On the Context-Free Ambiguity of Emoji

Authors

  • Justyna Częstochowska EPFL
  • Kristina Gligorić EPFL
  • Maxime Peyrard EPFL
  • Yann Mentha EPFL
  • Michał Bień EPFL
  • Andrea Grütter University of Zurich
  • Anita Auer University of Lausanne
  • Aris Xanthos University of Lausanne
  • Robert West EPFL

DOI:

https://doi.org/10.1609/icwsm.v16i1.19393

Keywords:

Web and Social Media

Abstract

Due to their pictographic nature, emojis come with baked-in, grounded semantics. Although this makes emojis promising candidates for new forms of more accessible communication, it is still unknown to what degree humans agree on the inherent meaning of emojis when encountering them outside of concrete textual contexts. To bridge this gap, we collected a crowdsourced dataset (made publicly available) of one-word descriptions for 1,289 emojis presented to participants with no surrounding text.
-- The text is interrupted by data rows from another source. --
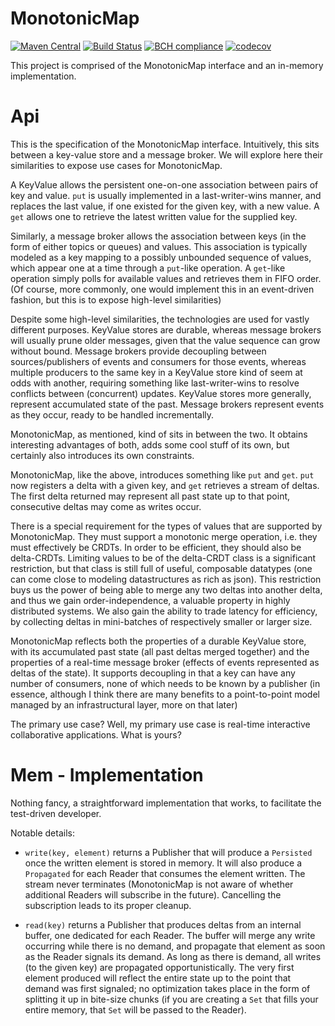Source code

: MonotonicMap
============

[![Maven Central](https://img.shields.io/maven-central/v/com.github.mboogerd/mmap-all_2.12.svg)](https://maven-badges.herokuapp.com/maven-central/com.github.mboogerd/mmap-all_2.12)
[![Build Status](https://api.travis-ci.org/demograph/monotonic-map.svg)](https://api.travis-ci.org/demograph/monotonic-map.svg)
[![BCH compliance](https://bettercodehub.com/edge/badge/demograph/monotonic-map?branch=master)](https://bettercodehub.com/)
[![codecov](https://codecov.io/gh/demograph/monotonic-map/branch/master/graph/badge.svg)](https://codecov.io/gh/demograph/monotonic-map)

This project is comprised of the MonotonicMap interface and an
in-memory implementation.

# Api
This is the specification of the MonotonicMap interface. Intuitively,
this sits between a key-value store and a message broker. We will
explore here their similarities to expose use cases for MonotonicMap.

A KeyValue allows the persistent one-on-one association between pairs
of key and value. `put` is usually implemented in a last-writer-wins
manner, and replaces the last value, if one existed for the given key,
with a new value. A `get` allows one to retrieve the latest written
value for the supplied key.

Similarly, a message broker allows the association between keys
(in the form of either topics or queues) and values. This association is
typically modeled as a key mapping to a possibly unbounded sequence of
values, which appear one at a time through a `put`-like operation. A
`get`-like operation simply polls for available values and retrieves
them in FIFO order. (Of course, more commonly, one would implement this
in an event-driven fashion, but this is to expose high-level
similarities)

Despite some high-level similarities, the technologies are used for
vastly different purposes. KeyValue stores are durable, whereas message
brokers will usually prune older messages, given that the value
sequence can grow without bound. Message brokers provide decoupling
between sources/publishers of events and consumers for those events,
whereas multiple producers to the same key in a KeyValue store kind of
seem at odds with another, requiring something like last-writer-wins to
resolve conflicts between (concurrent) updates. KeyValue stores more
generally, represent accumulated state of the past. Message brokers
represent events as they occur, ready to be handled incrementally.

MonotonicMap, as mentioned, kind of sits in between the two. It obtains
interesting advantages of both, adds some cool stuff of its own, but
certainly also introduces its own constraints.

MonotonicMap, like the above, introduces something like `put` and `get`.
`put` now registers a delta with a given key, and `get` retrieves a
stream of deltas. The first delta returned may represent all past state
up to that point, consecutive deltas may come as writes occur.

There is a special requirement for the types of values
that are supported by MonotonicMap. They must support a monotonic
merge operation, i.e. they must effectively be CRDTs. In order to be
efficient, they should also be delta-CRDTs. Limiting values to be of the
delta-CRDT class is a significant restriction, but that class is still
full of useful, composable datatypes (one can come close to modeling
datastructures as rich as json). This restriction buys us the power of
being able to merge any two deltas into another delta, and thus we gain
order-independence, a valuable property in highly distributed systems.
We also gain the ability to trade latency for efficiency, by collecting
deltas in mini-batches of respectively smaller or larger size.

MonotonicMap reflects both the properties of a durable KeyValue store,
with its accumulated past state (all past deltas merged together) and
the properties of a real-time message broker (effects of events
represented as deltas of the state). It supports decoupling in that
a key can have any number of consumers, none of which needs to be known
by a publisher (in essence, although I think there are many benefits to
a point-to-point model managed by an infrastructural layer, more on that
later)

The primary use case? Well, my primary use case is real-time interactive
collaborative applications. What is yours?

# Mem - Implementation
Nothing fancy, a straightforward implementation that works, to
facilitate the test-driven developer.

Notable details:

- `write(key, element)` returns a Publisher that will produce a `Persisted` once the
written element is stored in memory. It will also produce a `Propagated`
for each Reader that consumes the element written. The stream never
terminates (MonotonicMap is not aware of whether additional Readers will
subscribe in the future). Cancelling the subscription leads to its
proper cleanup.

- `read(key)` returns a Publisher that produces deltas from an internal
buffer, one dedicated for each Reader. The buffer will merge any write
occurring while there is no demand, and propagate that element as soon
as the Reader signals its demand. As long as there is demand, all writes
(to the given key) are propagated opportunistically. The very first
element produced will reflect the entire state up to the point that
demand was first signaled; no optimization takes place in the form of
splitting it up in bite-size chunks (if you are creating a `Set` that
fills your entire memory, that `Set` will be passed to the Reader).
The emojis and their interpretations were then examined for ambiguity. We find that, with 30 annotations per emoji, 16 emojis (1.2%) are completely unambiguous, whereas 55 emojis (4.3%) are so ambiguous that the variation in their descriptions is as high as that in randomly chosen descriptions. Most emojis lie between these two extremes. Furthermore, investigating the ambiguity of different types of emojis, we find that emojis representing symbols from established, yet not cross-culturally familiar code books (e.g., zodiac signs, Chinese characters) are most ambiguous. We conclude by discussing design implications.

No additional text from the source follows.